Pour le leader de la jeunesse congolaise, cette initiative marque un tournant dans la lutte contre les circuits financiers qui alimentent l’instabilité dans les provinces orientales de la RDC. Selon lui, en ciblant les réseaux économiques liés à l’exploitation illégale des ressources naturelles, Washington envoie un message fort à ceux qui tirent profit du conflit.
« C’est une décision que nous saluons. Elle montre que la communauté internationale commence enfin à s’attaquer aux mécanismes économiques qui alimentent l’insécurité dans l’est de notre pays », a déclaré Patrick Katengo.
À ses yeux, ces sanctions pourraient réduire les revenus issus du commerce illicite des minerais, fragiliser les réseaux de contrebande et renforcer les efforts internationaux destinés à priver les groupes armés de leurs principales sources de financement.
Toutefois, le président du FNJ estime que cette offensive diplomatique ne devrait pas s’arrêter aux seules entreprises et aux opérateurs économiques visés.
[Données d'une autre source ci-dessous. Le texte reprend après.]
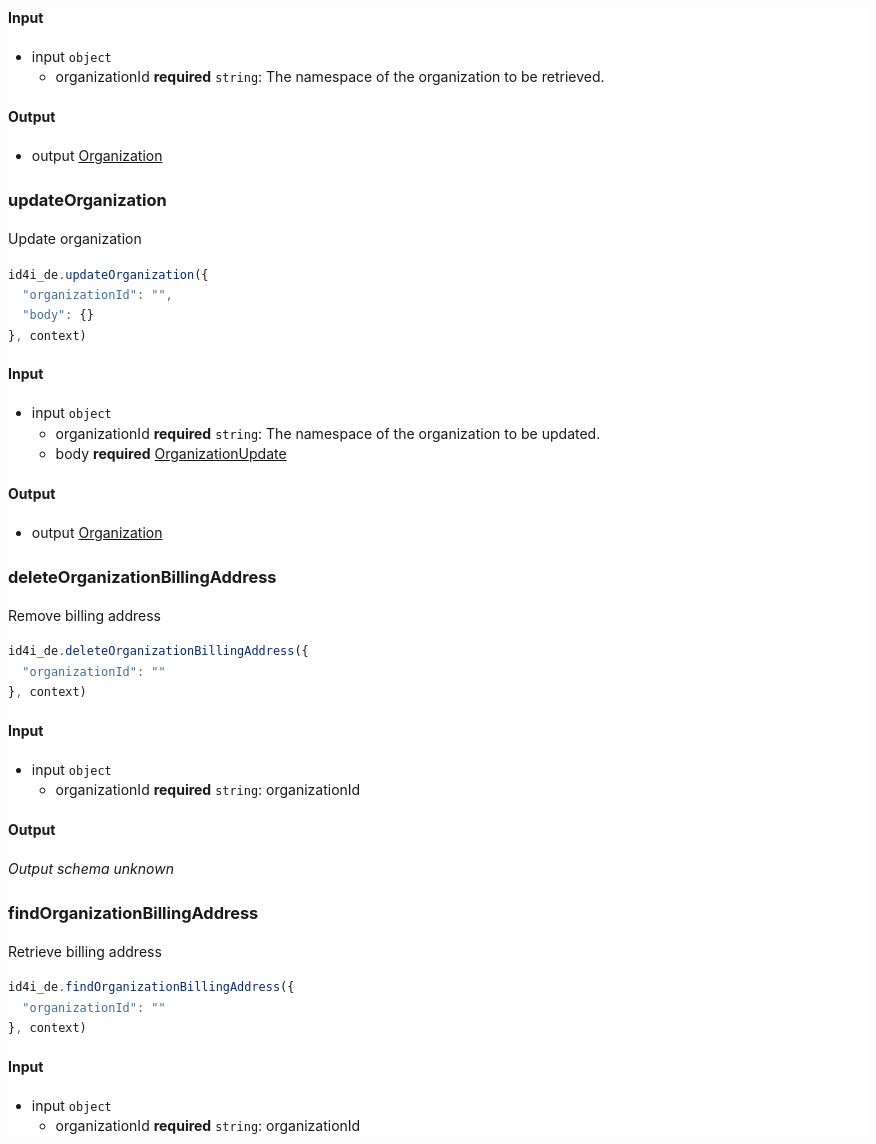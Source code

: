 #### Input
* input `object`
  * organizationId **required** `string`: The namespace of the organization to be retrieved.

#### Output
* output [Organization](#organization)

### updateOrganization
Update organization


```js
id4i_de.updateOrganization({
  "organizationId": "",
  "body": {}
}, context)
```

#### Input
* input `object`
  * organizationId **required** `string`: The namespace of the organization to be updated.
  * body **required** [OrganizationUpdate](#organizationupdate)

#### Output
* output [Organization](#organization)

### deleteOrganizationBillingAddress
Remove billing address


```js
id4i_de.deleteOrganizationBillingAddress({
  "organizationId": ""
}, context)
```

#### Input
* input `object`
  * organizationId **required** `string`: organizationId

#### Output
*Output schema unknown*

### findOrganizationBillingAddress
Retrieve billing address


```js
id4i_de.findOrganizationBillingAddress({
  "organizationId": ""
}, context)
```

#### Input
* input `object`
  * organizationId **required** `string`: organizationId
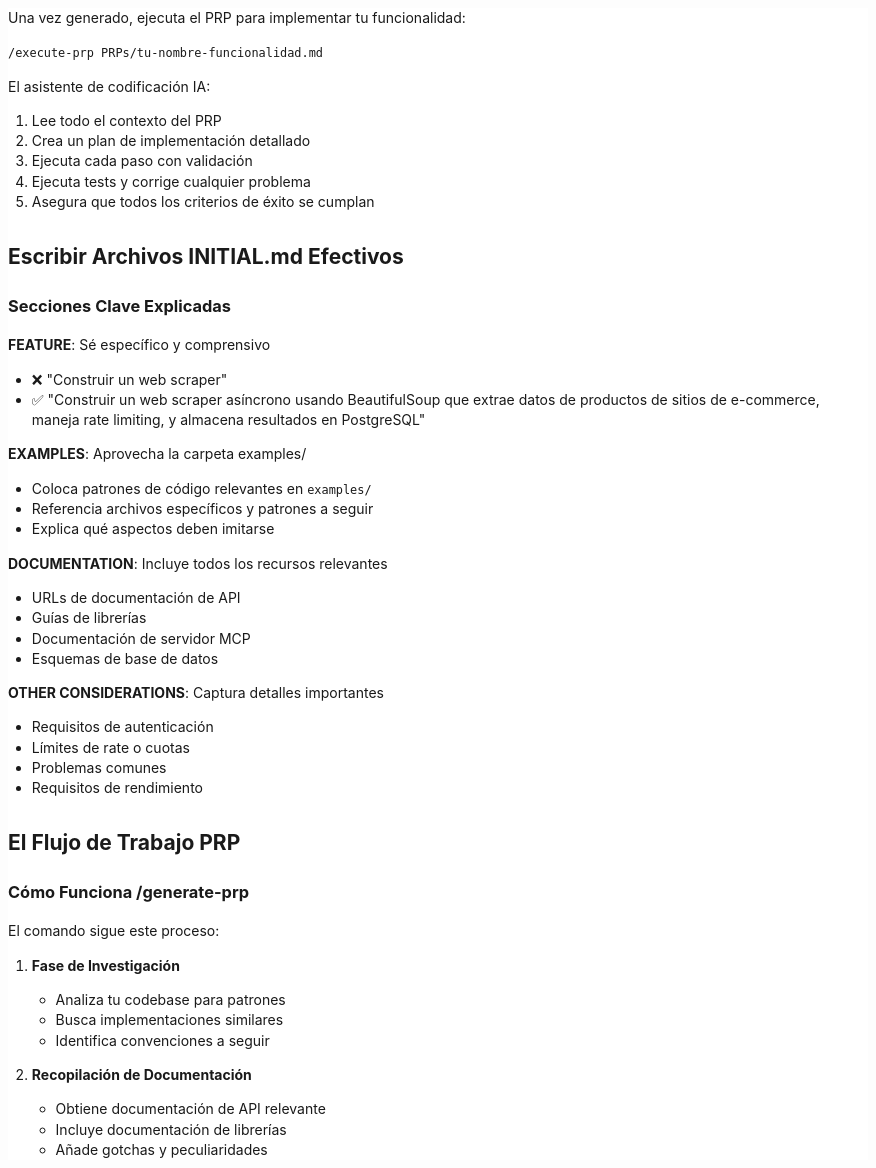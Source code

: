 Una vez generado, ejecuta el PRP para implementar tu funcionalidad:

```bash
/execute-prp PRPs/tu-nombre-funcionalidad.md
```

El asistente de codificación IA:
1. Lee todo el contexto del PRP
2. Crea un plan de implementación detallado
3. Ejecuta cada paso con validación
4. Ejecuta tests y corrige cualquier problema
5. Asegura que todos los criterios de éxito se cumplan

## Escribir Archivos INITIAL.md Efectivos

### Secciones Clave Explicadas

**FEATURE**: Sé específico y comprensivo
- ❌ "Construir un web scraper"
- ✅ "Construir un web scraper asíncrono usando BeautifulSoup que extrae datos de productos de sitios de e-commerce, maneja rate limiting, y almacena resultados en PostgreSQL"

**EXAMPLES**: Aprovecha la carpeta examples/
- Coloca patrones de código relevantes en `examples/`
- Referencia archivos específicos y patrones a seguir
- Explica qué aspectos deben imitarse

**DOCUMENTATION**: Incluye todos los recursos relevantes
- URLs de documentación de API
- Guías de librerías
- Documentación de servidor MCP
- Esquemas de base de datos

**OTHER CONSIDERATIONS**: Captura detalles importantes
- Requisitos de autenticación
- Límites de rate o cuotas
- Problemas comunes
- Requisitos de rendimiento

## El Flujo de Trabajo PRP

### Cómo Funciona /generate-prp

El comando sigue este proceso:

1. **Fase de Investigación**
   - Analiza tu codebase para patrones
   - Busca implementaciones similares
   - Identifica convenciones a seguir

2. **Recopilación de Documentación**
   - Obtiene documentación de API relevante
   - Incluye documentación de librerías
   - Añade gotchas y peculiaridades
Il appelle les États-Unis, l’Union européenne et leurs partenaires à envisager des mesures plus larges contre toute personne ou autorité qu’ils estimeraient impliquée dans le soutien, le financement ou la facilitation des activités des groupes armés opérant dans l’est de la RDC.
Dans cette logique, Patrick Katengo cite notamment le président rwandais Paul Kagame, qu’il accuse d’être le principal soutien du mouvement rebelle M23, estimant que des sanctions ciblées contre les responsables présumés renforceraient davantage la pression internationale.
À travers cette prise de position, le président du FNJ réaffirme son plaidoyer en faveur d’une justice internationale plus ferme et d’une mobilisation accrue de la communauté internationale pour mettre un terme à l’exploitation illicite des ressources naturelles congolaises, souvent considérée comme l’un des principaux moteurs du conflit dans l’est du pays.